Why Team and Employee Health in Distributed Workforces Can’t Be Ignored

December 15, 2022
Why Team and Employee Health in Distributed Workforces Can’t Be Ignored

Recently, news headlines have been filled with the chaos around Elon Musk’s Twitter takeover. The glaring fact amidst the commotion is Musk’s “hardcore” back-to-office mandate, demanding “long hours at high intensity” that drove the departure of two-thirds of its workforce. Much of Twitter’s C-suite executives were also fired, and there were continuous resignations even when he took over operations. Also, remote work is only permitted for “exception basis for exceptional people.”

These events are the common consequences of bad leadership especially in the post-pandemic world where team and employees’ health and wellness are a top priority. Amid the uncertainty in  current global economy, businesses need to undergo a mindset shift to weather any challenges. Employee value propositions must shift from “work for me” to “work with me”, while customer-first approach should be changed to people-first approach.

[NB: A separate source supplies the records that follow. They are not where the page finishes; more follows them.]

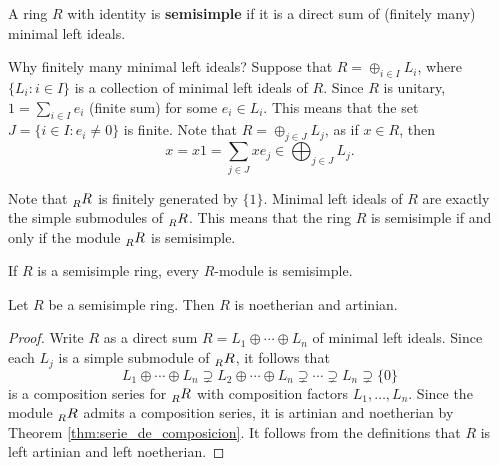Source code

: \begin{definition}
    A ring $R$ with identity is \textbf{semisimple} if it is a direct sum of (finitely many) 
    minimal left ideals. 
\end{definition}

Why finitely many minimal left ideals?
Suppose that $R=\oplus_{i\in I}L_i$, where $\{L_i:i\in I\}$ is a collection of
minimal left ideals of $R$. 
Since $R$ is unitary, $1=\sum_{i\in I}e_i$ (finite sum) for 
some $e_i\in L_i$. This means that the set $J=\{i\in I:e_i\ne 0\}$ is finite.
Note that $R=\oplus_{j\in J}L_j$, as 
if $x\in R$, then 
\[
x=x1=\sum_{j\in J}xe_j\in \bigoplus_{j\in J}L_j.
\]

Note
that $\prescript{}{R}{R}$ is finitely generated by $\{1\}$. Minimal left ideals of $R$ 
are exactly the simple submodules of $\prescript{}{R}{R}$. 
This means that 
the ring $R$ is semisimple if and only if the module
$\prescript{}{R}{R}$ is semisimple.  

\begin{exercise}
\label{xca:semisimple}
    If $R$ is a semisimple ring, every $R$-module is semisimple. 
\end{exercise}


\begin{proposition}
    Let $R$ be a semisimple ring. Then $R$ is noetherian and artinian.
\end{proposition}

\begin{proof}
    Write $R$ as a direct sum $R=L_1\oplus\cdots\oplus L_n$ of minimal left ideals. Since 
    each $L_j$ is a simple submodule of $\prescript{}{R}{R}$, it follows that 
    \[
    L_1\oplus\cdots\oplus L_n\supsetneq L_2\oplus\cdots\oplus L_n\supsetneq\cdots\supsetneq L_n\supsetneq\{0\}
    \]
    is a composition series for $\prescript{}{R}{R}$ with composition factors
    $L_1,\dots,L_n$. Since the module $\prescript{}{R}{R}$ admits a composition
    series, it is artinian and noetherian by Theorem \ref{thm:serie_de_composicion}. It follows
    from the definitions that $R$ is left artinian and left noetherian. 
\end{proof}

Organizations that look after their people are not the ones who falter, but instead survive, while the better ones thrive.

The Mistakes Leaders Make and its Negative Effects

Elon Musk may have a powerful mind aiming to solve the world’s problems, but he has continued to resort to bad leadership practices which don’t work for his employees and teams. This kind of leadership style hurts employee mental health and overall team chemistry and performance. The leader may be able to recruit good talent, but oftentimes not able to retain them as he doesn’t listen to what they have to say and drives them to exhaustion and burnout, resulting in rapid employee turnover.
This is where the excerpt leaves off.